> TASK BRIEF: All pictures should be dropped, and only the lines from the top of the entries below through the line containing "Consiste en definir" repeated exactly, both ends included.

*** Opening MATERIAL FOR THIS TASK ***

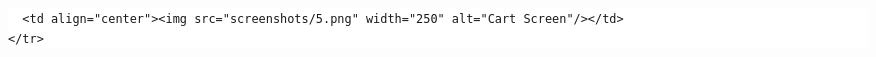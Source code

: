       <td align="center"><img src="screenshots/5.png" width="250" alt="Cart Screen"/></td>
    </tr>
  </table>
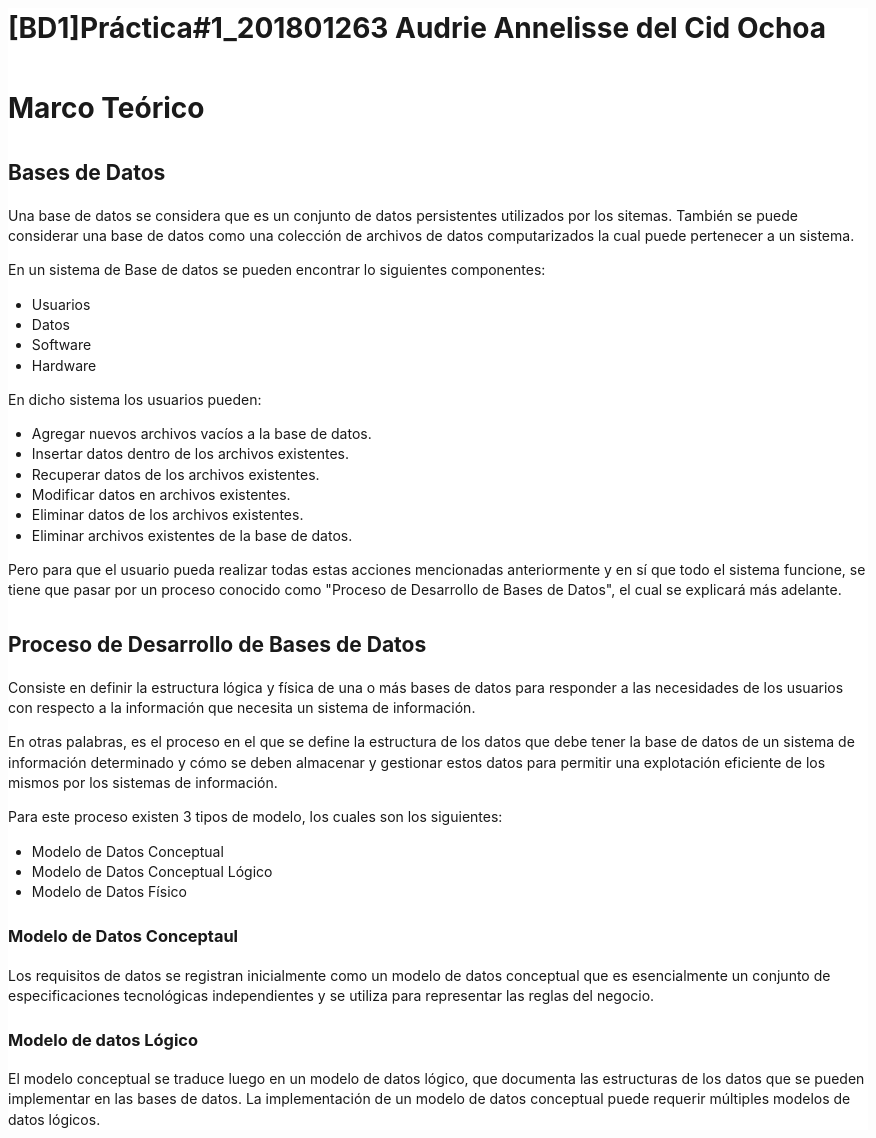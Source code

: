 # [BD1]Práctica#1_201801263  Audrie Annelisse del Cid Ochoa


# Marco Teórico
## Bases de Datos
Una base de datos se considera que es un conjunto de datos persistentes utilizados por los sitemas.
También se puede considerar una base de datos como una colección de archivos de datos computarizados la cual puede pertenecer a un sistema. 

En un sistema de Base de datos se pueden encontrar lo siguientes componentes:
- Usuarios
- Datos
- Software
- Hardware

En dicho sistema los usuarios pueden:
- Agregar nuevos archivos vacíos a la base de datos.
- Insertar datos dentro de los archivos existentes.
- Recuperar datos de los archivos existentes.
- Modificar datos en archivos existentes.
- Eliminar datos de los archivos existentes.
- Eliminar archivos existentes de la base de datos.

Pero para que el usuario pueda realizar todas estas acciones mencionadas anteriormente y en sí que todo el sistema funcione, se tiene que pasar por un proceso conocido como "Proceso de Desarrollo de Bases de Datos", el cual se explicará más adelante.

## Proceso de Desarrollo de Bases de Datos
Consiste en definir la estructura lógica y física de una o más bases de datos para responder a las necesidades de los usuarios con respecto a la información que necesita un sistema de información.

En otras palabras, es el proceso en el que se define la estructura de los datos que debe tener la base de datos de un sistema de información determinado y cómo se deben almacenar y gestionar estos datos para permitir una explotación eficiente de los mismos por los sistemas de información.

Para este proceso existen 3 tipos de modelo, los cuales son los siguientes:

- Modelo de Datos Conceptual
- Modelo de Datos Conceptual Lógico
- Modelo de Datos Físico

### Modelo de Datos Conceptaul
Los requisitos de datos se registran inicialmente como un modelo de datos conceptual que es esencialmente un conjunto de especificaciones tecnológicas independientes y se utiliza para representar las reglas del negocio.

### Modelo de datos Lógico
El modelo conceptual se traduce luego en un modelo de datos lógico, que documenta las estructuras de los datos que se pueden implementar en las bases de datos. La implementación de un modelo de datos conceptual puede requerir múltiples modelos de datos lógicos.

*** Closing MATERIAL FOR THIS TASK ***

> FINISHED EXERCISE:
Source code

:       <td align="center"><img src="screenshots/5.png" width="250" alt="Cart Screen"/></td>
    </tr>
  </table>
Source code

: # [BD1]Práctica#1_201801263  Audrie Annelisse del Cid Ochoa


# Marco Teórico
## Bases de Datos
Una base de datos se considera que es un conjunto de datos persistentes utilizados por los sitemas.
También se puede considerar una base de datos como una colección de archivos de datos computarizados la cual puede pertenecer a un sistema. 

En un sistema de Base de datos se pueden encontrar lo siguientes componentes:
- Usuarios
- Datos
- Software
- Hardware

En dicho sistema los usuarios pueden:
- Agregar nuevos archivos vacíos a la base de datos.
- Insertar datos dentro de los archivos existentes.
- Recuperar datos de los archivos existentes.
- Modificar datos en archivos existentes.
- Eliminar datos de los archivos existentes.
- Eliminar archivos existentes de la base de datos.

Pero para que el usuario pueda realizar todas estas acciones mencionadas anteriormente y en sí que todo el sistema funcione, se tiene que pasar por un proceso conocido como "Proceso de Desarrollo de Bases de Datos", el cual se explicará más adelante.

## Proceso de Desarrollo de Bases de Datos
Consiste en definir la estructura lógica y física de una o más bases de datos para responder a las necesidades de los usuarios con respecto a la información que necesita un sistema de información.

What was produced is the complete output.